Upon downloading the Dwolla application with Dwolla Spots, you can tap on a merchant and commit to your payment on a cell phone. With a nod from the employee, the payment was received.

Currently, few business accept Dwolla as a form of payment in Ames, but around 500 merchants in Des Moines and 1,000 nationally are currently accepting this digital-cash payment, seeing immediate savings.

“It’s a whole new style of transaction,” Lampe said. “We’ve realized that people like to pay for things and exchange money on three different scenarios.”

These styles of payments are based upon location, people you know and online shopping. Dwolla covers all three of these options.

Dwolla could be that payment option for all three, without the increasing fees of credits and the ease of a tweet or a Facebook post.

“We’re the generation of Facebook, we’re the generation of Twitter, we’re the generation of social media,” Milne said. “Dwolla has built new technologies to go on top of those to make it easier for people to understand that cash is not something that is physical anymore, but it’s digital.”

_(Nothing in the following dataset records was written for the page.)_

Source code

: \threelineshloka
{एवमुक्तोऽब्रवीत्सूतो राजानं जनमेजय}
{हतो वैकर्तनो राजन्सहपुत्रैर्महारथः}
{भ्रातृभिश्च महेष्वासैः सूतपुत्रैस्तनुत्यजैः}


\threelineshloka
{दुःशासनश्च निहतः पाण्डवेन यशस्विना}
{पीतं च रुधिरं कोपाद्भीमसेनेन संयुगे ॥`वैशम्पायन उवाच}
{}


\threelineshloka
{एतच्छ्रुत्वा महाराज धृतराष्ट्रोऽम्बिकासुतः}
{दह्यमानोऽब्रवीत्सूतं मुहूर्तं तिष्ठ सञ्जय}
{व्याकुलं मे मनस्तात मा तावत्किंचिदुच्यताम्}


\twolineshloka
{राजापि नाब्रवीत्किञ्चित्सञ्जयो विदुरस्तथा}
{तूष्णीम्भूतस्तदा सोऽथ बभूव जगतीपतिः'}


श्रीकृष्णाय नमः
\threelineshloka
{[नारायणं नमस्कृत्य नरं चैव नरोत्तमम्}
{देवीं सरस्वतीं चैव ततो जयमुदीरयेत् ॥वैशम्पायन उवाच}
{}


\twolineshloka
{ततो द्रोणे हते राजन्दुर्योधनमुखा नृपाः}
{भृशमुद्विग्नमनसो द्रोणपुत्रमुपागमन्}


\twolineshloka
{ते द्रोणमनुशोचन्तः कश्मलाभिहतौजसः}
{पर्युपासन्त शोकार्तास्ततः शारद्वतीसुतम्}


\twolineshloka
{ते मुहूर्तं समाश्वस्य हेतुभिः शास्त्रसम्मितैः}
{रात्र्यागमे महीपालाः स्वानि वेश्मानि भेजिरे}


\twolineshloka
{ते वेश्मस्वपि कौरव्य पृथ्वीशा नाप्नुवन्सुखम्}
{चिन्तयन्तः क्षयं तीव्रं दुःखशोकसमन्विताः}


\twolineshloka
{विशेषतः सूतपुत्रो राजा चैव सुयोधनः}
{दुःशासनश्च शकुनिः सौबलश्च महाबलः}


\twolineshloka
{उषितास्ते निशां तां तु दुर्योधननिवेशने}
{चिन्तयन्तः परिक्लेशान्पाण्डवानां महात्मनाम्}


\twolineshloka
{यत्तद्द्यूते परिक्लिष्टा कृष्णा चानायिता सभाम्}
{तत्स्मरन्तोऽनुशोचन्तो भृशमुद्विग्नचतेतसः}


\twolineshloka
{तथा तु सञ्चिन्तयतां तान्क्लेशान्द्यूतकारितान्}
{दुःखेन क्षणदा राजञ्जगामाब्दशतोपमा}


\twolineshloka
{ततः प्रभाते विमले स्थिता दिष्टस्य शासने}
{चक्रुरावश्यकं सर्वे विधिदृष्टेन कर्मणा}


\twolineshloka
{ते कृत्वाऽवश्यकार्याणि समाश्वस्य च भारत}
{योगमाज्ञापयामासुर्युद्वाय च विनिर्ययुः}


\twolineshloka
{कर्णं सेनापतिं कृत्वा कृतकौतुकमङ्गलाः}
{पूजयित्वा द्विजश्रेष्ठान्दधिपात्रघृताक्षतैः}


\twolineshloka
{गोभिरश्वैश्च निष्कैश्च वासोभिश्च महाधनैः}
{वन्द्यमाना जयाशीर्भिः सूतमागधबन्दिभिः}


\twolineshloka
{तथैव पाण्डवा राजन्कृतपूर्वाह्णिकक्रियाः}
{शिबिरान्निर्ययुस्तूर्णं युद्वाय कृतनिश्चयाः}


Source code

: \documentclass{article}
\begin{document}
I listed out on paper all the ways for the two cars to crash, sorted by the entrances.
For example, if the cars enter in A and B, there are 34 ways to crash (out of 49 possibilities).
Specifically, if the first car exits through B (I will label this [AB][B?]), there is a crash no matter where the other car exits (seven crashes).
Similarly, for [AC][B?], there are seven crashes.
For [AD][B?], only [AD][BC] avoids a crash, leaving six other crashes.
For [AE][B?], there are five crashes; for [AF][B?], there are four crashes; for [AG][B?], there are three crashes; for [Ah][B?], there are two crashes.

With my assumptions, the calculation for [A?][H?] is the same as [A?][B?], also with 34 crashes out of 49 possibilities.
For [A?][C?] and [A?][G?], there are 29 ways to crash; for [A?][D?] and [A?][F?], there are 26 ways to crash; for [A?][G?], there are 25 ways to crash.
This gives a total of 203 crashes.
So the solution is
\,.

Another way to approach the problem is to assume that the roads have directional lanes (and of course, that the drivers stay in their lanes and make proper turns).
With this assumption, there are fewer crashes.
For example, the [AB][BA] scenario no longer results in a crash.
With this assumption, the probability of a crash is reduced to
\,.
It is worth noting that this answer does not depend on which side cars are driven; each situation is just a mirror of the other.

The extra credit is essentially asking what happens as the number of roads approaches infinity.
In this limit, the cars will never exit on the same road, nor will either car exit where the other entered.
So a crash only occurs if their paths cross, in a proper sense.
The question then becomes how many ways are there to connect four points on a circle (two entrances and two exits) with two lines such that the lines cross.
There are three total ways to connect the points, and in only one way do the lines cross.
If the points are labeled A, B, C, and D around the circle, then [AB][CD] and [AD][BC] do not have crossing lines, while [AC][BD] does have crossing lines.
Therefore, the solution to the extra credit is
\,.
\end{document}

With smartphones taking over the general market, Dwolla has unimaginable room for growth. Even people who adapted Dwolla at the earliest of stages have seen improvements and changes, including Dwolla Spots.

With a monthly growth of 250 percent, they have seen a unique following in Des Moines. They believe this comes from having an open-and-honest business model, where they don’t give out a user’s information.

With such a negative perception toward online transactions, Dwolla assures that they are safer to use than cash, checks or credit cards through their work with the Members Group. This makes it a prime-time saver and cost-reducer for students.

“We’re a generation where we like pixels on a monitor, not ink on a piece of paper,” Lampe said. “We don’t make that transition from cash to the monitor. We are at risk at becoming reliant on these fees that are outrageous that are becoming burdensome on merchants and consumers.”

Lampe said when students pay using anything that is not Dwolla they are incurring fees they might not always be aware of.

“We have to find consumers and educate them and let them know that cash can be something that is digital,” Lampe said.

Lampe and Milne both consider the ISU market to be one that is tech savvy and ready to adapt on to the Dwolla way.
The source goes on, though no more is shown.